China’s AI industry has indeed cultivated a reputation for ‘doing more with less’, while the U.S. has poured vast sums into AI development, raising concerns about overinvestment and inflated valuations.
The contrast lies not only in the scale of funding but also in the efficiency and strategic focus of each country’s approach.
The U.S. Approach: Scale and Spending
The United States remains the global leader in AI infrastructure, driven by massive private investment and access to advanced computing resources.
Venture capital deals in U.S. AI and robotics startups have more than quadrupled since 2023, surpassing $160 billion in 2025.
This surge has produced headline-grabbing valuations, such as humanoid robotics firms raising billions in single rounds. Yet analysts warn of bubble risks, with valuations often detached from sustainable revenue models.
The U.S. strategy prioritises scale: building the largest models, securing the most powerful GPUs, and attracting top-tier talent.
This has led to breakthroughs in generative AI and large language models, but at extraordinary cost.
Estimates suggest that OpenAI alone has spent over $100 billion on development. Critics argue this reflects a ‘more is better’ philosophy, where innovation is equated with sheer financial muscle.
China’s Approach: Efficiency and Restraint
China, by contrast, has invested heavily but with a different emphasis. In 2025, Chinese AI investment is reportedly projected at $98 billion, far below U.S. levels.
Yet Chinese firms have achieved notable progress by focusing on cost-efficient innovation. For example, AI2 Robotics developed a model requiring less than 10% of the parameters used by Alphabet’s RT-2, demonstrating a commitment to leaner, more resource-conscious design.
Foreign investors are increasingly drawn to China’s cheaper valuations, which are roughly one-quarter of U.S. equivalents.
This efficiency stems from lower research costs, government-led initiatives, and a culture of frugality shaped by regulatory pressures and limited access to advanced hardware.
Rather than chasing scale, Chinese firms often prioritise practical applications and affordability, enabling broader adoption across industries.
Doing More with Less?
The evidence suggests that China has achieved competitive outcomes with far fewer resources, while the U.S. has arguably overpaid in pursuit of dominance.

However, the U.S. still leads in infrastructure, talent, and global influence. China’s strength lies in its ability to innovate under constraints, turning scarcity into efficiency.
Ultimately, the question is not whether one side has ‘overinvested’ or ‘underinvested’, but whether their strategies align with long-term sustainability.
The U.S. risks a bubble fuelled by excess capital, while China’s leaner approach may prove more resilient. In this sense, China is indeed ‘doing more with less’—but whether that will be enough to surpass U.S. dominance remains uncertain.
Bubble vulnerability
The sheer scale of U.S. AI investment has left the industry vulnerable to bubble shock, as valuations and spending appear increasingly detached from sustainable returns.

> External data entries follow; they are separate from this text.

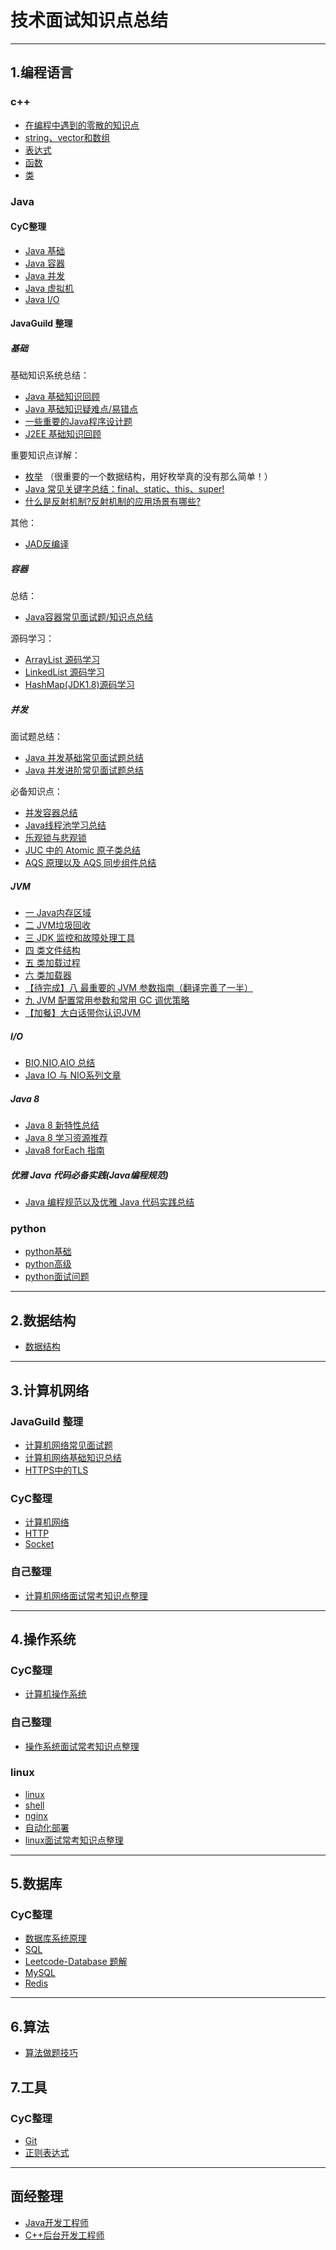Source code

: # 技术面试知识点总结

---

## 1.编程语言

### c++
- [在编程中遇到的零散的知识点](/docs/notes/1.编程语言/c++/在编程中遇到的零散的知识点.md)
- [string、vector和数组](/docs/notes/1.编程语言/c++/string和vector.md)
- [表达式](/docs/notes/1.编程语言/c++/expression.md)
- [函数](/docs/notes/1.编程语言/c++/function.md)
- [类](/docs/notes/1.编程语言/c++/class.md)

### Java

#### CyC整理

- [Java 基础](https://github.com/CyC2018/CS-Notes/blob/master/notes/Java%20%E5%9F%BA%E7%A1%80.md)
- [Java 容器](https://github.com/CyC2018/CS-Notes/blob/master/notes/Java%20%E5%AE%B9%E5%99%A8.md)
- [Java 并发](https://github.com/CyC2018/CS-Notes/blob/master/notes/Java%20%E5%B9%B6%E5%8F%91.md)
- [Java 虚拟机](https://github.com/CyC2018/CS-Notes/blob/master/notes/Java%20%E8%99%9A%E6%8B%9F%E6%9C%BA.md)
- [Java I/O](https://github.com/CyC2018/CS-Notes/blob/master/notes/Java%20IO.md)

#### JavaGuild 整理

##### 基础

基础知识系统总结：

- [Java 基础知识回顾](https://github.com/Snailclimb/JavaGuide/blob/master/docs/java/Java%E5%9F%BA%E7%A1%80%E7%9F%A5%E8%AF%86.md)
- [Java 基础知识疑难点/易错点](https://github.com/Snailclimb/JavaGuide/blob/master/docs/java/Java%E7%96%91%E9%9A%BE%E7%82%B9.md)
- [一些重要的Java程序设计题](https://github.com/Snailclimb/JavaGuide/blob/master/docs/java/Java%E7%A8%8B%E5%BA%8F%E8%AE%BE%E8%AE%A1%E9%A2%98.md)
- [J2EE 基础知识回顾](https://github.com/Snailclimb/JavaGuide/blob/master/docs/java/J2EE%E5%9F%BA%E7%A1%80%E7%9F%A5%E8%AF%86.md)

重要知识点详解：

- [枚举](https://github.com/Snailclimb/JavaGuide/blob/master/docs/java/basic/%E7%94%A8%E5%A5%BDJava%E4%B8%AD%E7%9A%84%E6%9E%9A%E4%B8%BE%E7%9C%9F%E7%9A%84%E6%B2%A1%E6%9C%89%E9%82%A3%E4%B9%88%E7%AE%80%E5%8D%95.md) （很重要的一个数据结构，用好枚举真的没有那么简单！）
- [Java 常见关键字总结：final、static、this、super!](https://github.com/Snailclimb/JavaGuide/blob/master/docs/java/basic/final%E3%80%81static%E3%80%81this%E3%80%81super.md)
- [什么是反射机制?反射机制的应用场景有哪些?](https://github.com/Snailclimb/JavaGuide/blob/master/docs/java/basic/reflection.md)

其他：

- [JAD反编译](https://github.com/Snailclimb/JavaGuide/blob/master/docs/java/JAD%E5%8F%8D%E7%BC%96%E8%AF%91tricks.md)

##### 容器

总结：

- [Java容器常见面试题/知识点总结](https://github.com/Snailclimb/JavaGuide/blob/master/docs/java/collection/Java%E9%9B%86%E5%90%88%E6%A1%86%E6%9E%B6%E5%B8%B8%E8%A7%81%E9%9D%A2%E8%AF%95%E9%A2%98.md)

源码学习：

- [ArrayList 源码学习](https://github.com/Snailclimb/JavaGuide/blob/master/docs/java/collection/ArrayList.md)
- [LinkedList 源码学习](https://github.com/Snailclimb/JavaGuide/blob/master/docs/java/collection/LinkedList.md)
- [HashMap(JDK1.8)源码学习](https://github.com/Snailclimb/JavaGuide/blob/master/docs/java/collection/HashMap.md)

##### 并发

面试题总结：

- [Java 并发基础常见面试题总结](https://github.com/Snailclimb/JavaGuide/blob/master/docs/java/Multithread/JavaConcurrencyBasicsCommonInterviewQuestionsSummary.md)
- [Java 并发进阶常见面试题总结](https://github.com/Snailclimb/JavaGuide/blob/master/docs/java/Multithread/JavaConcurrencyBasicsCommonInterviewQuestionsSummary.md)

必备知识点：

- [并发容器总结](https://github.com/Snailclimb/JavaGuide/blob/master/docs/java/Multithread/%E5%B9%B6%E5%8F%91%E5%AE%B9%E5%99%A8%E6%80%BB%E7%BB%93.md)
- [Java线程池学习总结](https://github.com/Snailclimb/JavaGuide/blob/master/docs/java/Multithread/java%E7%BA%BF%E7%A8%8B%E6%B1%A0%E5%AD%A6%E4%B9%A0%E6%80%BB%E7%BB%93.md)
- [乐观锁与悲观锁](https://github.com/Snailclimb/JavaGuide/blob/master/docs/essential-content-for-interview/%E9%9D%A2%E8%AF%95%E5%BF%85%E5%A4%87%E4%B9%8B%E4%B9%90%E8%A7%82%E9%94%81%E4%B8%8E%E6%82%B2%E8%A7%82%E9%94%81.md)
- [JUC 中的 Atomic 原子类总结](https://github.com/Snailclimb/JavaGuide/blob/master/docs/java/Multithread/Atomic.md)
- [AQS 原理以及 AQS 同步组件总结](https://github.com/Snailclimb/JavaGuide/blob/master/docs/java/Multithread/AQS.md)

##### JVM

- [一 Java内存区域](https://github.com/Snailclimb/JavaGuide/blob/master/docs/java/jvm/Java%E5%86%85%E5%AD%98%E5%8C%BA%E5%9F%9F.md)
- [二 JVM垃圾回收](https://github.com/Snailclimb/JavaGuide/blob/master/docs/java/jvm/JVM%E5%9E%83%E5%9C%BE%E5%9B%9E%E6%94%B6.md)
- [三 JDK 监控和故障处理工具](https://github.com/Snailclimb/JavaGuide/blob/master/docs/java/jvm/JDK%E7%9B%91%E6%8E%A7%E5%92%8C%E6%95%85%E9%9A%9C%E5%A4%84%E7%90%86%E5%B7%A5%E5%85%B7%E6%80%BB%E7%BB%93.md)
- [四 类文件结构](https://github.com/Snailclimb/JavaGuide/blob/master/docs/java/jvm/%E7%B1%BB%E6%96%87%E4%BB%B6%E7%BB%93%E6%9E%84.md)
- [五 类加载过程](https://github.com/Snailclimb/JavaGuide/blob/master/docs/java/jvm/%E7%B1%BB%E5%8A%A0%E8%BD%BD%E8%BF%87%E7%A8%8B.md)
- [六 类加载器](https://github.com/Snailclimb/JavaGuide/blob/master/docs/java/jvm/%E7%B1%BB%E5%8A%A0%E8%BD%BD%E5%99%A8.md)
- [【待完成】八 最重要的 JVM 参数指南（翻译完善了一半）](https://github.com/Snailclimb/JavaGuide/blob/master/docs/java/jvm/%E6%9C%80%E9%87%8D%E8%A6%81%E7%9A%84JVM%E5%8F%82%E6%95%B0%E6%8C%87%E5%8D%97.md)
- [九 JVM 配置常用参数和常用 GC 调优策略](https://github.com/Snailclimb/JavaGuide/blob/master/docs/java/jvm/GC%E8%B0%83%E4%BC%98%E5%8F%82%E6%95%B0.md)
- [【加餐】大白话带你认识JVM](https://github.com/Snailclimb/JavaGuide/blob/master/docs/java/jvm/%5B%E5%8A%A0%E9%A4%90%5D%E5%A4%A7%E7%99%BD%E8%AF%9D%E5%B8%A6%E4%BD%A0%E8%AE%A4%E8%AF%86JVM.md)

##### I/O

- [BIO,NIO,AIO 总结](https://github.com/Snailclimb/JavaGuide/blob/master/docs/java/BIO-NIO-AIO.md)
- [Java IO 与 NIO系列文章](https://github.com/Snailclimb/JavaGuide/blob/master/docs/java/Java%20IO%E4%B8%8ENIO.md)

##### Java 8

- [Java 8 新特性总结](https://github.com/Snailclimb/JavaGuide/blob/master/docs/java/What's%20New%20in%20JDK8/Java8Tutorial.md)
- [Java 8 学习资源推荐](https://github.com/Snailclimb/JavaGuide/blob/master/docs/java/What's%20New%20in%20JDK8/Java8%E6%95%99%E7%A8%8B%E6%8E%A8%E8%8D%90.md)
- [Java8 forEach 指南](https://github.com/Snailclimb/JavaGuide/blob/master/docs/java/What's%20New%20in%20JDK8/Java8foreach%E6%8C%87%E5%8D%97.md)

##### 优雅 Java 代码必备实践(Java编程规范)

- [Java 编程规范以及优雅 Java 代码实践总结](https://github.com/Snailclimb/JavaGuide/blob/master/docs/java/Java%E7%BC%96%E7%A8%8B%E8%A7%84%E8%8C%83.md)

### python

- [python基础](/docs/notes/1.编程语言/python/python_base.md)
- [python高级](/docs/notes/1.编程语言/python/python_high.md)
- [python面试问题](/docs/notes/1.编程语言/python/python_interview.md)

---

## 2.数据结构

- [数据结构](/docs/notes/2.数据结构/数据结构.md)

---

## 3.计算机网络

### JavaGuild 整理

- [计算机网络常见面试题](https://github.com/Snailclimb/JavaGuide/blob/master/docs/network/%E8%AE%A1%E7%AE%97%E6%9C%BA%E7%BD%91%E7%BB%9C.md)
- [计算机网络基础知识总结](https://github.com/Snailclimb/JavaGuide/blob/master/docs/network/%E5%B9%B2%E8%B4%A7%EF%BC%9A%E8%AE%A1%E7%AE%97%E6%9C%BA%E7%BD%91%E7%BB%9C%E7%9F%A5%E8%AF%86%E6%80%BB%E7%BB%93.md)
- [HTTPS中的TLS](https://github.com/Snailclimb/JavaGuide/blob/master/docs/network/HTTPS%E4%B8%AD%E7%9A%84TLS.md)

### CyC整理

- [计算机网络](https://github.com/CyC2018/CS-Notes/blob/master/notes/%E8%AE%A1%E7%AE%97%E6%9C%BA%E7%BD%91%E7%BB%9C%20-%20%E7%9B%AE%E5%BD%95.md)
- [HTTP](https://github.com/CyC2018/CS-Notes/blob/master/notes/HTTP.md)
- [Socket](https://github.com/CyC2018/CS-Notes/blob/master/notes/Socket.md)

### 自己整理

- [计算机网络面试常考知识点整理](/docs/notes/3.计算机网络/network.md)

---

## 4.操作系统

### CyC整理

- [计算机操作系统](https://github.com/CyC2018/CS-Notes/blob/master/notes/%E8%AE%A1%E7%AE%97%E6%9C%BA%E6%93%8D%E4%BD%9C%E7%B3%BB%E7%BB%9F%20-%20%E7%9B%AE%E5%BD%95.md)

### 自己整理

- [操作系统面试常考知识点整理](/docs/notes/4.操作系统/os.md)

### linux

- [linux](/docs/notes/4.操作系统/linux/linux.md)
- [shell](/docs/notes/4.操作系统/linux/shell.md)
- [nginx](/docs/notes/4.操作系统/linux/nginx.md)
- [自动化部署](/docs/notes/4.操作系统/linux/自动化部署.md)
- [linux面试常考知识点整理](/docs/notes/4.操作系统/linux/linux面试问题.md)

---

## 5.数据库

### CyC整理

- [数据库系统原理](https://github.com/CyC2018/CS-Notes/blob/master/notes/%E6%95%B0%E6%8D%AE%E5%BA%93%E7%B3%BB%E7%BB%9F%E5%8E%9F%E7%90%86.md)
- [SQL](https://github.com/CyC2018/CS-Notes/blob/master/notes/SQL.md)
- [Leetcode-Database 题解](https://github.com/CyC2018/CS-Notes/blob/master/notes/Leetcode-Database%20%E9%A2%98%E8%A7%A3.md)
- [MySQL](https://github.com/CyC2018/CS-Notes/blob/master/notes/MySQL.md)
- [Redis](https://github.com/CyC2018/CS-Notes/blob/master/notes/Redis.md)

---

## 6.算法

- [算法做题技巧](/docs/notes/6.算法/算法做题技巧.md)

## 7.工具

### CyC整理

- [Git](https://github.com/CyC2018/CS-Notes/blob/master/notes/Git.md)
- [正则表达式](https://github.com/CyC2018/CS-Notes/blob/master/notes/%E6%AD%A3%E5%88%99%E8%A1%A8%E8%BE%BE%E5%BC%8F.md)

---

## 面经整理

- [Java开发工程师](/docs/面经/Java研发工程师/)
- [C++后台开发工程师](/docs/面经/C++后台/)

Analysts warn that the U.S. equity market is showing signs of an AI-driven bubble, with trillions poured into data centres, chips, and generative models at unprecedented speed.
While this has fuelled rapid innovation, it has also created irrational exuberance reminiscent of the dot-com era, where hype outpaces monetisation.
If growth expectations falter or capital tightens, the U.S. could face sharp corrections across tech stocks, credit markets, and employment, exposing the fragility of an industry built on extraordinary but potentially unsustainable levels of investment.